ただ、不正リスク管理を統合的に対してトップが明確にコミットを表明して全社的に取り組んでいる会社はとても少ないのではないでしょうか。

また原則4の「潜在的な不正についての情報を入手するための情報伝達のプロセス」についても誤解があるように思います。このような情報伝達のプロセスといった場合には、いわゆる「通報窓口」を想定される方が多いと思います。もちろん通報窓口は隠れた不正を明らかにする手段として重要で、企業は、通報者の保護も含めて適切に整備をすべきものです。 ただ、通報窓口を整備すればいいというものではありません。 大きな不正が生じた会社の調査報告書の中で不正が生じた背景としてよく指摘されることとして「コミュニケーション不足」「無関心、無批判」「上司にものが言えない雰囲気」といったことがあります。
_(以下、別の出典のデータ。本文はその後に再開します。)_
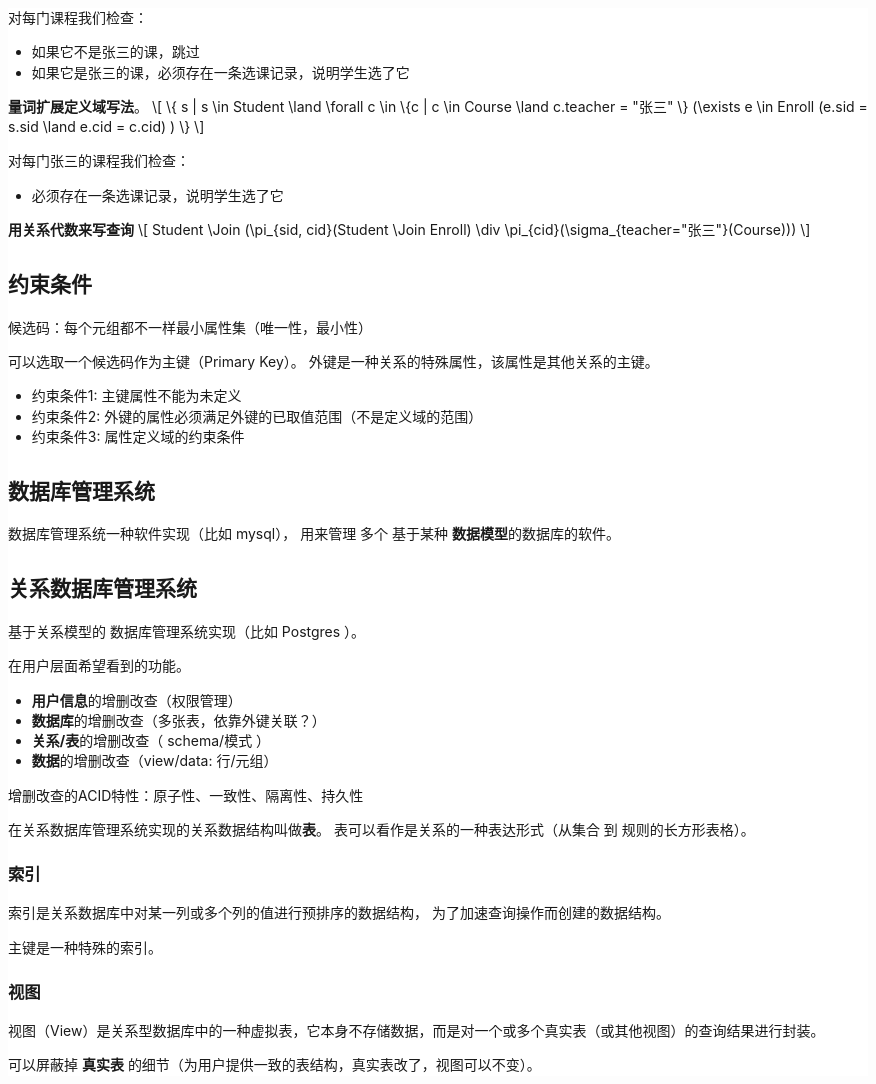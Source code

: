 对每门课程我们检查：
- 如果它不是张三的课，跳过
- 如果它是张三的课，必须存在一条选课记录，说明学生选了它

**量词扩展定义域写法**。
\\[
\\{ s | s \in Student \land 
       \forall c \in \\{c | c \in Course \land c.teacher = "张三" \\}
              (\exists e \in Enroll 
                     (e.sid = s.sid \land e.cid = c.cid) )
\\}
\\]

对每门张三的课程我们检查：
- 必须存在一条选课记录，说明学生选了它

**用关系代数来写查询**
\\[
   Student \Join
   (\pi_{sid, cid}(Student \Join Enroll) \div
   \pi_{cid}(\sigma_{teacher="张三"}(Course)))
\\]

## 约束条件
候选码：每个元组都不一样最小属性集（唯一性，最小性）

可以选取一个候选码作为主键（Primary Key）。
外键是一种关系的特殊属性，该属性是其他关系的主键。

- 约束条件1: 主键属性不能为未定义
- 约束条件2: 外键的属性必须满足外键的已取值范围（不是定义域的范围）
- 约束条件3: 属性定义域的约束条件

## 数据库管理系统
数据库管理系统一种软件实现（比如 mysql），
用来管理 多个 基于某种 **数据模型**的数据库的软件。

## 关系数据库管理系统

基于关系模型的 数据库管理系统实现（比如 Postgres ）。

在用户层面希望看到的功能。

- **用户信息**的增删改查（权限管理）
- **数据库**的增删改查（多张表，依靠外键关联？）
- **关系/表**的增删改查（ schema/模式 ）
- **数据**的增删改查（view/data: 行/元组）

增删改查的ACID特性：原子性、一致性、隔离性、持久性

在关系数据库管理系统实现的关系数据结构叫做**表**。
表可以看作是关系的一种表达形式（从集合 到 规则的长方形表格）。

### 索引

索引是关系数据库中对某一列或多个列的值进行预排序的数据结构，
为了加速查询操作而创建的数据结构。

主键是一种特殊的索引。

### 视图

视图（View）是关系型数据库中的一种虚拟表，它本身不存储数据，而是对一个或多个真实表（或其他视图）的查询结果进行封装。 

可以屏蔽掉 **真实表** 的细节（为用户提供一致的表结构，真实表改了，视图可以不变）。
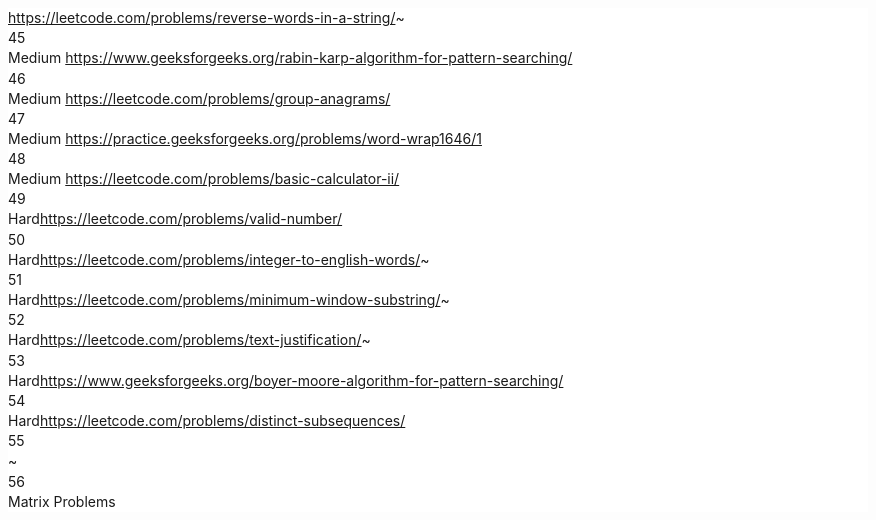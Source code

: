 </td><td class="s4"><a target="_blank" href="https://leetcode.com/problems/reverse-words-in-a-string/">https://leetcode.com/problems/reverse-words-in-a-string/</a></td><td></td><td></td><td></td><td class="s3" dir="ltr">~</td><td></td><td></td></tr><tr style="height: 20px"><th id="0R44" style="height: 20px;" class="row-headers-background"><div class="row-header-wrapper" style="line-height: 20px">45</div></th><td class="s3" dir="ltr">Medium </td><td class="s4" dir="ltr"><a target="_blank" href="https://www.geeksforgeeks.org/rabin-karp-algorithm-for-pattern-searching/">https://www.geeksforgeeks.org/rabin-karp-algorithm-for-pattern-searching/</a></td><td></td><td></td><td></td><td></td><td></td><td></td></tr><tr style="height: 20px"><th id="0R45" style="height: 20px;" class="row-headers-background"><div class="row-header-wrapper" style="line-height: 20px">46</div></th><td class="s3" dir="ltr">Medium </td><td class="s4"><a target="_blank" href="https://leetcode.com/problems/group-anagrams/">https://leetcode.com/problems/group-anagrams/</a></td><td></td><td></td><td></td><td></td><td></td><td></td></tr><tr style="height: 20px"><th id="0R46" style="height: 20px;" class="row-headers-background"><div class="row-header-wrapper" style="line-height: 20px">47</div></th><td class="s3" dir="ltr">Medium </td><td class="s4" dir="ltr"><a target="_blank" href="https://practice.geeksforgeeks.org/problems/word-wrap1646/1">https://practice.geeksforgeeks.org/problems/word-wrap1646/1</a></td><td></td><td></td><td></td><td></td><td></td><td></td></tr><tr style="height: 20px"><th id="0R47" style="height: 20px;" class="row-headers-background"><div class="row-header-wrapper" style="line-height: 20px">48</div></th><td class="s3" dir="ltr">Medium </td><td class="s4"><a target="_blank" href="https://leetcode.com/problems/basic-calculator-ii/">https://leetcode.com/problems/basic-calculator-ii/</a></td><td></td><td></td><td></td><td></td><td></td><td></td></tr><tr style="height: 20px"><th id="0R48" style="height: 20px;" class="row-headers-background"><div class="row-header-wrapper" style="line-height: 20px">49</div></th><td class="s3" dir="ltr">Hard</td><td class="s4"><a target="_blank" href="https://leetcode.com/problems/valid-number/">https://leetcode.com/problems/valid-number/</a></td><td></td><td></td><td></td><td></td><td></td><td></td></tr><tr style="height: 20px"><th id="0R49" style="height: 20px;" class="row-headers-background"><div class="row-header-wrapper" style="line-height: 20px">50</div></th><td class="s3" dir="ltr">Hard</td><td class="s4"><a target="_blank" href="https://leetcode.com/problems/integer-to-english-words/">https://leetcode.com/problems/integer-to-english-words/</a></td><td></td><td></td><td class="s3" dir="ltr">~</td><td></td><td></td><td></td></tr><tr style="height: 20px"><th id="0R50" style="height: 20px;" class="row-headers-background"><div class="row-header-wrapper" style="line-height: 20px">51</div></th><td class="s3" dir="ltr">Hard</td><td class="s4"><a target="_blank" href="https://leetcode.com/problems/minimum-window-substring/">https://leetcode.com/problems/minimum-window-substring/</a></td><td></td><td></td><td class="s3" dir="ltr">~</td><td></td><td></td><td></td></tr><tr style="height: 20px"><th id="0R51" style="height: 20px;" class="row-headers-background"><div class="row-header-wrapper" style="line-height: 20px">52</div></th><td class="s3" dir="ltr">Hard</td><td class="s4"><a target="_blank" href="https://leetcode.com/problems/text-justification/">https://leetcode.com/problems/text-justification/</a></td><td></td><td></td><td class="s3" dir="ltr">~</td><td></td><td></td><td></td></tr><tr style="height: 20px"><th id="0R52" style="height: 20px;" class="row-headers-background"><div class="row-header-wrapper" style="line-height: 20px">53</div></th><td class="s3" dir="ltr">Hard</td><td class="s4" dir="ltr"><a target="_blank" href="https://www.geeksforgeeks.org/boyer-moore-algorithm-for-pattern-searching/">https://www.geeksforgeeks.org/boyer-moore-algorithm-for-pattern-searching/</a></td><td></td><td></td><td></td><td></td><td></td><td></td></tr><tr style="height: 20px"><th id="0R53" style="height: 20px;" class="row-headers-background"><div class="row-header-wrapper" style="line-height: 20px">54</div></th><td class="s3" dir="ltr">Hard</td><td class="s4"><a target="_blank" href="https://leetcode.com/problems/distinct-subsequences/">https://leetcode.com/problems/distinct-subsequences/</a></td><td></td><td></td><td></td><td></td><td></td><td></td></tr><tr style="height: 20px"><th id="0R54" style="height: 20px;" class="row-headers-background"><div class="row-header-wrapper" style="line-height: 20px">55</div></th><td></td><td></td><td></td><td></td><td></td><td></td><td></td><td class="s3" dir="ltr">~</td></tr><tr style="height: 20px"><th id="0R55" style="height: 20px;" class="row-headers-background"><div class="row-header-wrapper" style="line-height: 20px">56</div></th><td></td><td class="s2" dir="ltr">Matrix Problems
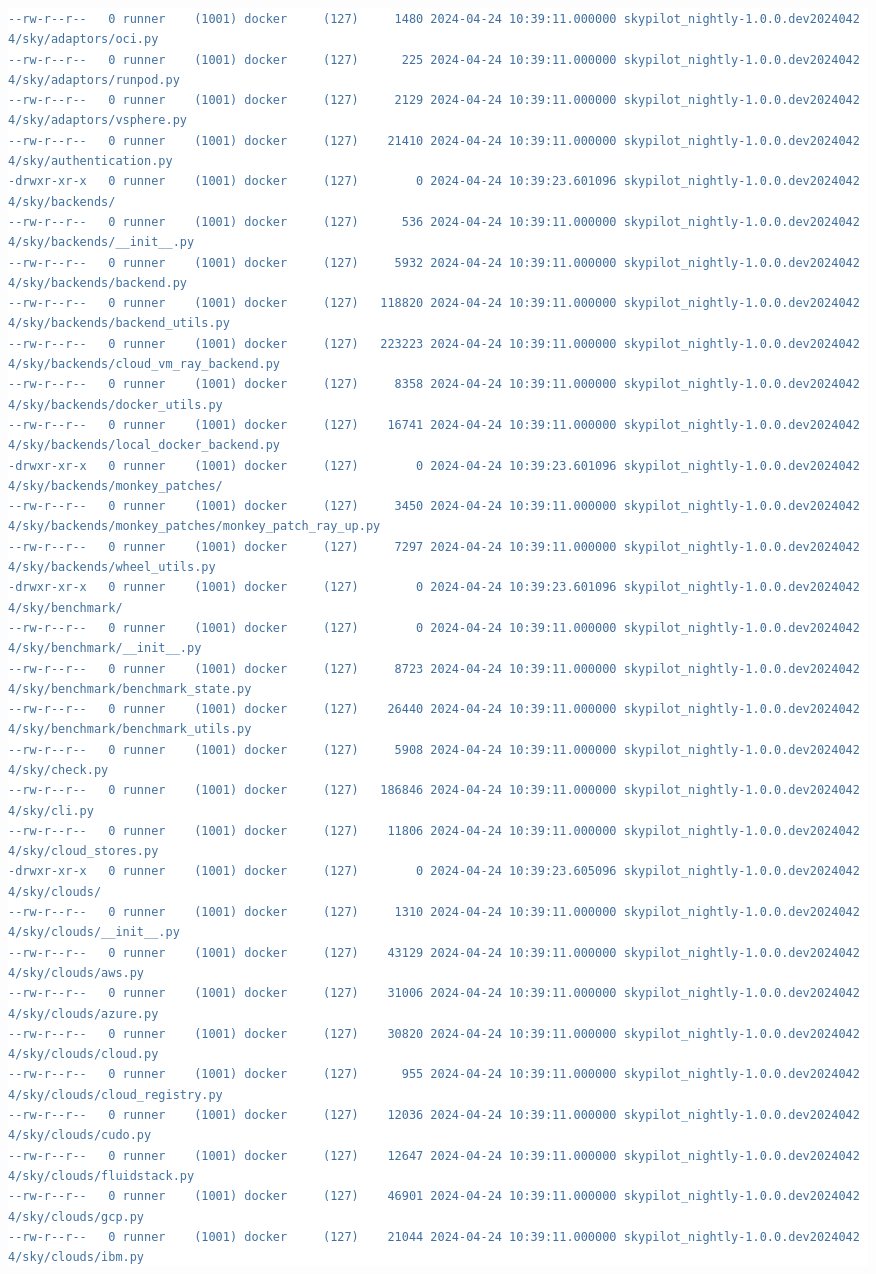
 ```diff
--rw-r--r--   0 runner    (1001) docker     (127)     1480 2024-04-24 10:39:11.000000 skypilot_nightly-1.0.0.dev20240424/sky/adaptors/oci.py
--rw-r--r--   0 runner    (1001) docker     (127)      225 2024-04-24 10:39:11.000000 skypilot_nightly-1.0.0.dev20240424/sky/adaptors/runpod.py
--rw-r--r--   0 runner    (1001) docker     (127)     2129 2024-04-24 10:39:11.000000 skypilot_nightly-1.0.0.dev20240424/sky/adaptors/vsphere.py
--rw-r--r--   0 runner    (1001) docker     (127)    21410 2024-04-24 10:39:11.000000 skypilot_nightly-1.0.0.dev20240424/sky/authentication.py
-drwxr-xr-x   0 runner    (1001) docker     (127)        0 2024-04-24 10:39:23.601096 skypilot_nightly-1.0.0.dev20240424/sky/backends/
--rw-r--r--   0 runner    (1001) docker     (127)      536 2024-04-24 10:39:11.000000 skypilot_nightly-1.0.0.dev20240424/sky/backends/__init__.py
--rw-r--r--   0 runner    (1001) docker     (127)     5932 2024-04-24 10:39:11.000000 skypilot_nightly-1.0.0.dev20240424/sky/backends/backend.py
--rw-r--r--   0 runner    (1001) docker     (127)   118820 2024-04-24 10:39:11.000000 skypilot_nightly-1.0.0.dev20240424/sky/backends/backend_utils.py
--rw-r--r--   0 runner    (1001) docker     (127)   223223 2024-04-24 10:39:11.000000 skypilot_nightly-1.0.0.dev20240424/sky/backends/cloud_vm_ray_backend.py
--rw-r--r--   0 runner    (1001) docker     (127)     8358 2024-04-24 10:39:11.000000 skypilot_nightly-1.0.0.dev20240424/sky/backends/docker_utils.py
--rw-r--r--   0 runner    (1001) docker     (127)    16741 2024-04-24 10:39:11.000000 skypilot_nightly-1.0.0.dev20240424/sky/backends/local_docker_backend.py
-drwxr-xr-x   0 runner    (1001) docker     (127)        0 2024-04-24 10:39:23.601096 skypilot_nightly-1.0.0.dev20240424/sky/backends/monkey_patches/
--rw-r--r--   0 runner    (1001) docker     (127)     3450 2024-04-24 10:39:11.000000 skypilot_nightly-1.0.0.dev20240424/sky/backends/monkey_patches/monkey_patch_ray_up.py
--rw-r--r--   0 runner    (1001) docker     (127)     7297 2024-04-24 10:39:11.000000 skypilot_nightly-1.0.0.dev20240424/sky/backends/wheel_utils.py
-drwxr-xr-x   0 runner    (1001) docker     (127)        0 2024-04-24 10:39:23.601096 skypilot_nightly-1.0.0.dev20240424/sky/benchmark/
--rw-r--r--   0 runner    (1001) docker     (127)        0 2024-04-24 10:39:11.000000 skypilot_nightly-1.0.0.dev20240424/sky/benchmark/__init__.py
--rw-r--r--   0 runner    (1001) docker     (127)     8723 2024-04-24 10:39:11.000000 skypilot_nightly-1.0.0.dev20240424/sky/benchmark/benchmark_state.py
--rw-r--r--   0 runner    (1001) docker     (127)    26440 2024-04-24 10:39:11.000000 skypilot_nightly-1.0.0.dev20240424/sky/benchmark/benchmark_utils.py
--rw-r--r--   0 runner    (1001) docker     (127)     5908 2024-04-24 10:39:11.000000 skypilot_nightly-1.0.0.dev20240424/sky/check.py
--rw-r--r--   0 runner    (1001) docker     (127)   186846 2024-04-24 10:39:11.000000 skypilot_nightly-1.0.0.dev20240424/sky/cli.py
--rw-r--r--   0 runner    (1001) docker     (127)    11806 2024-04-24 10:39:11.000000 skypilot_nightly-1.0.0.dev20240424/sky/cloud_stores.py
-drwxr-xr-x   0 runner    (1001) docker     (127)        0 2024-04-24 10:39:23.605096 skypilot_nightly-1.0.0.dev20240424/sky/clouds/
--rw-r--r--   0 runner    (1001) docker     (127)     1310 2024-04-24 10:39:11.000000 skypilot_nightly-1.0.0.dev20240424/sky/clouds/__init__.py
--rw-r--r--   0 runner    (1001) docker     (127)    43129 2024-04-24 10:39:11.000000 skypilot_nightly-1.0.0.dev20240424/sky/clouds/aws.py
--rw-r--r--   0 runner    (1001) docker     (127)    31006 2024-04-24 10:39:11.000000 skypilot_nightly-1.0.0.dev20240424/sky/clouds/azure.py
--rw-r--r--   0 runner    (1001) docker     (127)    30820 2024-04-24 10:39:11.000000 skypilot_nightly-1.0.0.dev20240424/sky/clouds/cloud.py
--rw-r--r--   0 runner    (1001) docker     (127)      955 2024-04-24 10:39:11.000000 skypilot_nightly-1.0.0.dev20240424/sky/clouds/cloud_registry.py
--rw-r--r--   0 runner    (1001) docker     (127)    12036 2024-04-24 10:39:11.000000 skypilot_nightly-1.0.0.dev20240424/sky/clouds/cudo.py
--rw-r--r--   0 runner    (1001) docker     (127)    12647 2024-04-24 10:39:11.000000 skypilot_nightly-1.0.0.dev20240424/sky/clouds/fluidstack.py
--rw-r--r--   0 runner    (1001) docker     (127)    46901 2024-04-24 10:39:11.000000 skypilot_nightly-1.0.0.dev20240424/sky/clouds/gcp.py
--rw-r--r--   0 runner    (1001) docker     (127)    21044 2024-04-24 10:39:11.000000 skypilot_nightly-1.0.0.dev20240424/sky/clouds/ibm.py
```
何かおかしいと感じた時に「おかしい」とか「どうして」といったような声が自然と起きるような普段からのコミュニケーション、信頼関係を築いておくことも非常に重要です。 そうすることで、不正があったとしても小さい問題のうちに早期に是正することができます。

不正リスク管理を「具体的に」どのように実施していけばいいのか悩んでいる方も多いかと思います。今回公表された不正リスク管理ガイドはチェックリストやスコアカード等のツール類も豊富にありますので、まずは手をつけやすいところから導入していくのもいいかもしれません。

なお、今回公表されたガイドは、エグゼクティブサマリーがCOSOとACFEのサイトからダウンロードできます。実務に使える資料編を含んだ本編(英語)はACFE、COSOのサイトから購入することができます。また、エグゼクティブサマリーのに日本語訳は、ACFE JAPANのホームページからダウンロードできます。https://www.acfe.jp/notice/post-110.php

また、本編を日本語への翻訳も検討されています。本編は結構なボリュームになりますので日本語訳で見ていただくといいでしょう。